Ещё мгновение назад ни пяти телефонных аппаратов разного цвета, ни человека, ни конторки, ни барьера, перекрывшего путь к коридору, не было.
— Какой «пропуск»?! Я… я сказал, к брату.
— Не по-ни-маю. По по-ряд-ку. — Слоги — щелчки бича. — Молчать не смей. Брат звал?
Его можно было бы принять за сторожа, если бы не резкий голос и не пронизывающий холодом взгляд.
— Хочу работать, — придумал, наконец, Джулиан. Дрожащими руками попытался из баула достать платок — обтереть пот, а из баула — запах трав. Столбняк прошёл.
— Кто такой брат?
— Любим Клепик, — сказал с надеждой.
Позовут Люба, и всё решится само собой.
Вахтёр поднял трубку.
— Отдел кадров? Тот, что прибыл, — здесь. Спрашивает Клепика.
Через минуту подошла девушка. Плечи чуть приподняты.
— Брат Клепика? Наконец добрался. Совершенно не похож. Нет, всё же похож. Рост, плечи. Любим сейчас в командировке. — Она продолжает изучать его. — Он был редким человеком.
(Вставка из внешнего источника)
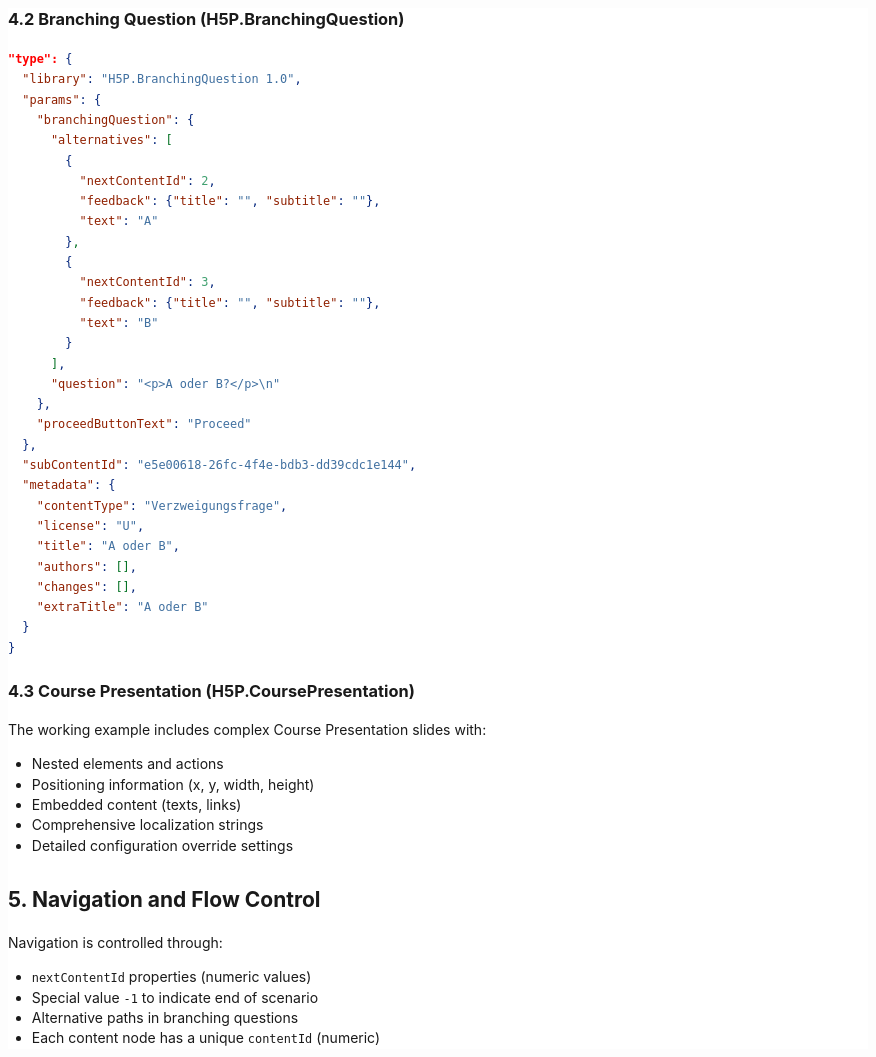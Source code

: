 ### 4.2 Branching Question (H5P.BranchingQuestion)

```json
"type": {
  "library": "H5P.BranchingQuestion 1.0",
  "params": {
    "branchingQuestion": {
      "alternatives": [
        {
          "nextContentId": 2,
          "feedback": {"title": "", "subtitle": ""},
          "text": "A"
        },
        {
          "nextContentId": 3,
          "feedback": {"title": "", "subtitle": ""},
          "text": "B"
        }
      ],
      "question": "<p>A oder B?</p>\n"
    },
    "proceedButtonText": "Proceed"
  },
  "subContentId": "e5e00618-26fc-4f4e-bdb3-dd39cdc1e144",
  "metadata": {
    "contentType": "Verzweigungsfrage",
    "license": "U",
    "title": "A oder B",
    "authors": [],
    "changes": [],
    "extraTitle": "A oder B"
  }
}
```

### 4.3 Course Presentation (H5P.CoursePresentation)

The working example includes complex Course Presentation slides with:
- Nested elements and actions
- Positioning information (x, y, width, height)
- Embedded content (texts, links)
- Comprehensive localization strings
- Detailed configuration override settings

## 5. Navigation and Flow Control

Navigation is controlled through:
- `nextContentId` properties (numeric values)
- Special value `-1` to indicate end of scenario
- Alternative paths in branching questions
- Each content node has a unique `contentId` (numeric)
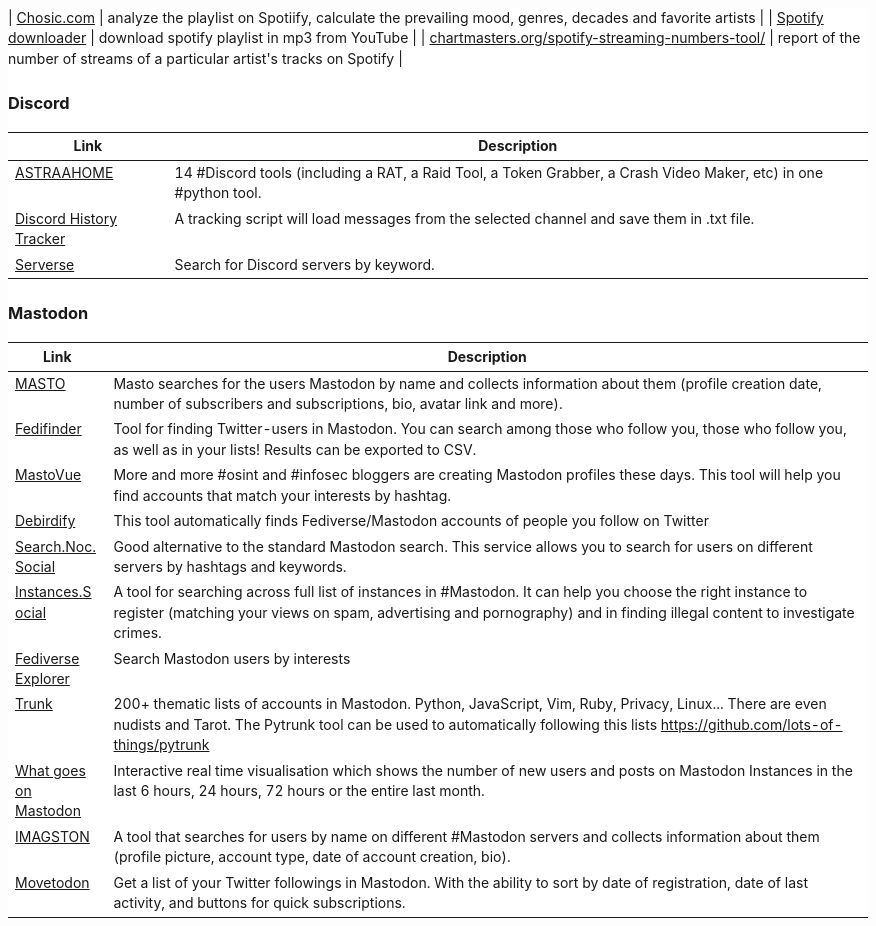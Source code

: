 | [Chosic.com](https://www.chosic.com/spotify-playlist-analyzer/)                                             | analyze the playlist on Spotiify, calculate the prevailing mood, genres, decades and favorite artists |
| [Spotify downloader](https://github.com/spotDL/spotify-downloader)                                          | download spotify playlist in mp3 from YouTube                                                         |
| [chartmasters.org/spotify-streaming-numbers-tool/](http://chartmasters.org/spotify-streaming-numbers-tool/) | report of the number of streams of a particular artist's tracks on Spotify                            |

### [](#discord)Discord

| Link                                                                | Description                                                                                                      |
| ------------------------------------------------------------------- | ---------------------------------------------------------------------------------------------------------------- |
| [ASTRAAHOME](https://github.com/AstraaDev/Discord-All-Tools-In-One) | 14 #Discord tools (including a RAT, a Raid Tool, a Token Grabber, a Crash Video Maker, etc) in one #python tool. |
| [Discord History Tracker](https://dht.chylex.com)                   | A tracking script will load messages from the selected channel and save them in .txt file.                       |
| [Serverse](https://extraction.team/serverse)                        | Search for Discord servers by keyword.                                                                           |

### [](#mastodon)Mastodon

| Link                                                                                   | Description                                                                                                                                                                                                                                  |
| -------------------------------------------------------------------------------------- | -------------------------------------------------------------------------------------------------------------------------------------------------------------------------------------------------------------------------------------------- |
| [MASTO ](https://github.com/C3n7ral051nt4g3ncy/Masto)                                  | Masto searches for the users Mastodon by name and collects information about them (profile creation date, number of subscribers and subscriptions, bio, avatar link and more).                                                               |
| [Fedifinder](https://fedifinder.glitch.me/)                                            | Tool for finding Twitter-users in Mastodon. You can search among those who follow you, those who follow you, as well as in your lists! Results can be exported to CSV.                                                                       |
| [MastoVue](https://mastovue.glitch.me/#/)                                              | More and more #osint and #infosec bloggers are creating Mastodon profiles these days. This tool will help you find accounts that match your interests by hashtag.                                                                            |
| [Debirdify](https://pruvisto.org/debirdify/)                                           | This tool automatically finds Fediverse/Mastodon accounts of people you follow on Twitter                                                                                                                                                    |
| [Search.Noc.Social](https://search.noc.social/)                                        | Good alternative to the standard Mastodon search. This service allows you to search for users on different servers by hashtags and keywords.                                                                                                 |
| [Instances.Social](https://instances.social/)                                          | A tool for searching across full list of instances in #Mastodon. It can help you choose the right instance to register (matching your views on spam, advertising and pornography) and in finding illegal content to investigate crimes.      |
| [Fediverse Explorer](https://fediverse.info/explore/people)                            | Search Mastodon users by interests                                                                                                                                                                                                           |
| [Trunk](https://communitywiki.org/trunk/)                                              | 200+ thematic lists of accounts in Mastodon. Python, JavaScript, Vim, Ruby, Privacy, Linux... There are even nudists and Tarot. The Pytrunk tool can be used to automatically following this lists https://github.com/lots-of-things/pytrunk |
| [What goes on Mastodon](https://observablehq.com/@mauforonda/what-goes-on-in-mastodon) | Interactive real time visualisation which shows the number of new users and posts on Mastodon Instances in the last 6 hours, 24 hours, 72 hours or the entire last month.                                                                    |
| [IMAGSTON](https://seintpl.github.io/imagstodon/)                                      | A tool that searches for users by name on different #Mastodon servers and collects information about them (profile picture, account type, date of account creation, bio).                                                                    |
| [Movetodon](https://movetodon.org/)                                                    | Get a list of your Twitter followings in Mastodon. With the ability to sort by date of registration, date of last activity, and buttons for quick subscriptions.                                                                             |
Девушка — такая же, какие живут в их селе. Только брюки, бледность да короткая стрижка, ещё, пожалуй, слишком въедливый взгляд.
Не хватает воздуха. Огнём пекут оторванные в детстве пальцы на ноге.
— Подождите здесь, пойду выпишу пропуск, заведу карточку. Канцелярия, особый отдел, бумажные дела… — Девушка неожиданно усмехнулась. — Я одна работаю с людьми.
Она ушла, и вскоре раздался её голос: «Пропустить!»
Человек за конторкой тут же нажал кнопку, и барьер, резко зашипев, раздвинулся. Джулиан шагнул и оказался в западне бесконечных стен.
— Не бойтесь, я с вами. Идёмте! Я помогу… вы же брат Любима! — Она быстро пошла по коридору, уверенная, что он последует за ней. Дотронулась до стены, шагнула в образовавшийся проём. Он — следом. Туг же проём исчез, снова — глухая стена, а он замурован в тусклом помещении, с блёклой лампой, болтающейся на длинном проводе.